With the 10th pick, Kiper has the Eagles ignoring their other needs to draft an offensive lineman in Peter Skoronski, a highly touted tackle out of Northwestern. At first glance, I thought this was just a futures pick to replace Lane Johnson whenever he retires. However, this pick is more than that, addressing not just the future but also a potential immediate concern.
Longtime Eagles’ starting guard Isaac Seumalo is headed into free agency, and given the Eagles’ overflow of players needing to be resigned, he likely won’t get brought back. With that comes the selection of Skoronski. Perhaps you’re confused by this because he started at tackle for Northwestern for three years–allow me to explain.
The consensus is that Skoronski is the cleanest offensive line prospect in the draft, and after watching the film, yeah, I agree. In the pass game, every play of his is teaching tape. His footwork is fluid as can be, his posture and body position are perfect, and his hand placement, although sometimes a little wider than I’d like, is super precise. He’s far and away the best pass blocker in the draft, and could honestly come in and be one of the best in the NFL starting week one.
However, there is really just one knock on Skoronski, and is the reason he may be drafted as a guard rather than a tackle. That knock is his arm length, which is much shorter than average for NFL tackles. While his technique is quite literally perfect, he is limited in intangibles, which could give him problems against the NFL’s lengthier pass rushers.
Skoronski could absolutely thrive as an NFL tackle, and for the Eagles, drafting him to eventually supplant Lane Johnson is by no means a bad option. However, the Eagles biggest need across the o-line will be at right guard, and Skoronski has all the tools to thrive in that role. He could easily be a perennial Pro Bowl guard, and for a team which prides itself on dominating the trenches, it doesn’t get much better than that.
30th Overall Pick: Calijah Kancey (DT/Pittsburgh)
Kancey is an undersized (280 pounds) tackle who could play the 3-technique spot next to 2022 first-rounder Jordan Davis, rushing the passer from the interior and generally wreaking havoc on guards and centers. Kancey likely is a fit only for teams that play a 4-3, but he explodes into backfields at the snap.

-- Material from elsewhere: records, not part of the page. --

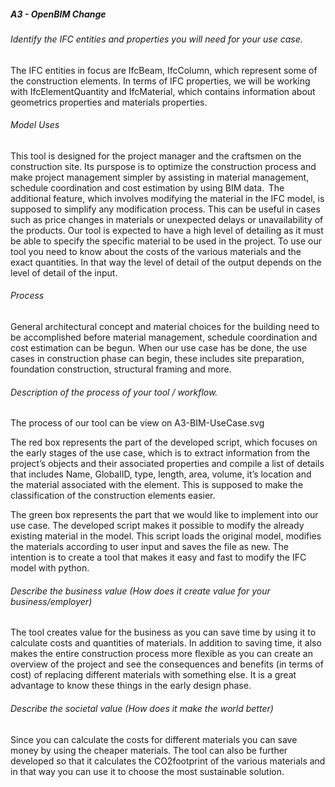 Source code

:##### A3 - OpenBIM Change

###### Identify the IFC entities and properties you will need for your use case.

The IFC entities in focus are IfcBeam, IfcColumn, which represent some of the construction elements. In terms of IFC properties, we will be working with IfcElementQuantity and IfcMaterial, which contains information about geometrics properties and materials properties.  

###### Model Uses

This tool is designed for the project manager and the craftsmen on the construction site. Its purspose is to optimize the construction process and make project management simpler by assisting in material management, schedule coordination and cost estimation by using BIM data. 
The additional feature, which involves modifying the material in the IFC model, is supposed to simplify any modification process. This can be useful in cases such as price changes in materials or unexpected delays or unavailability of the products.
Our tool is expected to have a high level of detailing as it must be able to specify the specific material to be used in the project. To use our tool you need to know about the costs of the various materials and the exact quantities. In that way the level of detail of the output depends on the level of detail of the input. 

###### Process
General architectural concept and material choices for the building need to be accomplished before material management, schedule coordination and cost estimation can be begun.  When our use case has be done, the use cases in construction phase can begin, these includes site preparation, foundation construction, structural framing and more. 

###### Description of the process of your tool / workflow.
The process of our tool can be view on A3-BIM-UseCase.svg

The red box represents the part of the developed script, which focuses on the early stages of the use case, which is to extract information from the project’s objects and their associated properties and compile a list of details that includes Name, GlobalID, type, length, area, volume, it’s location and the material associated with the element. This is supposed to make the classification of the construction elements easier.  

The green box represents the part that we would like to implement into our use case. The developed script makes it possible to modify the already existing material in the model. This script loads the original model, modifies the materials according to user input and saves the file as new. The intention is to create a tool that makes it easy and fast to modify the IFC model with python.  

###### Describe the business value (How does it create value for your business/employer)

The tool creates value for the business as you can save time by using it to calculate costs and quantities of materials. In addition to saving time, it also makes the entire construction process more flexible as you can create an overview of the project and see the consequences and benefits (in terms of cost) of replacing different materials with something else. It is a great advantage to know these things in the early design phase.  

###### Describe the societal value (How does it make the world better)

Since you can calculate the costs for different materials you can save money by using the cheaper materials. The tool can also be further developed so that it calculates the CO2footprint of the various materials and in that way you can use it to choose the most sustainable solution.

Speaking of great players with size issues, Kiper has the Eagles taking Calijah Kancey at pick 30. I had never watched Kancey’s film prior to writing this article, but now that I have, I’m shocked that he isn’t getting more hype.
Because of his school, position, size, and athletic profile, Kancey has and will continue to get a lot of comps to Aaron Donald… and I don’t hate it. Sure, that’s a lofty comparison to fulfill, but why not–he’s an amazing pass rusher with great hands, feet, motor, and a full arsenal of pass rush moves that make him impossible to solve. He’s also super strong in the run game despite the lack of size, with great full body strength, the ability to fight off double teams, and a nose for the football.
In college, Kancey played a combination of three-technique and nose tackle, although his athleticism suggests he could thrive on the edge as well. However, given his lack of size, he likely won’t fit in well as a nose (although with his talent, I won’t count it out), meaning he’ll likely be used more in a 4-3 three-tech role. Some teams could see this potential limitation as a hard hurdle to clear during the draft, but for Philadelphia, there’s a piece already on the roster that pairs perfectly with Kancey’s talents: Jordan Davis.
Davis is the ideal nose tackle with an amazing blend of size, strength, and athleticism, with a build much larger than Kancey’s. However, the two together on a defensive line is a o-lineman’s nightmare. Seriously, how do you stop that? They both offer an entirely different skill set, but fit each other’s play extremely well. It’s hard to ignore how much sense this pick makes for Philadelphia, especially given the uncertainty around which free agents will stay.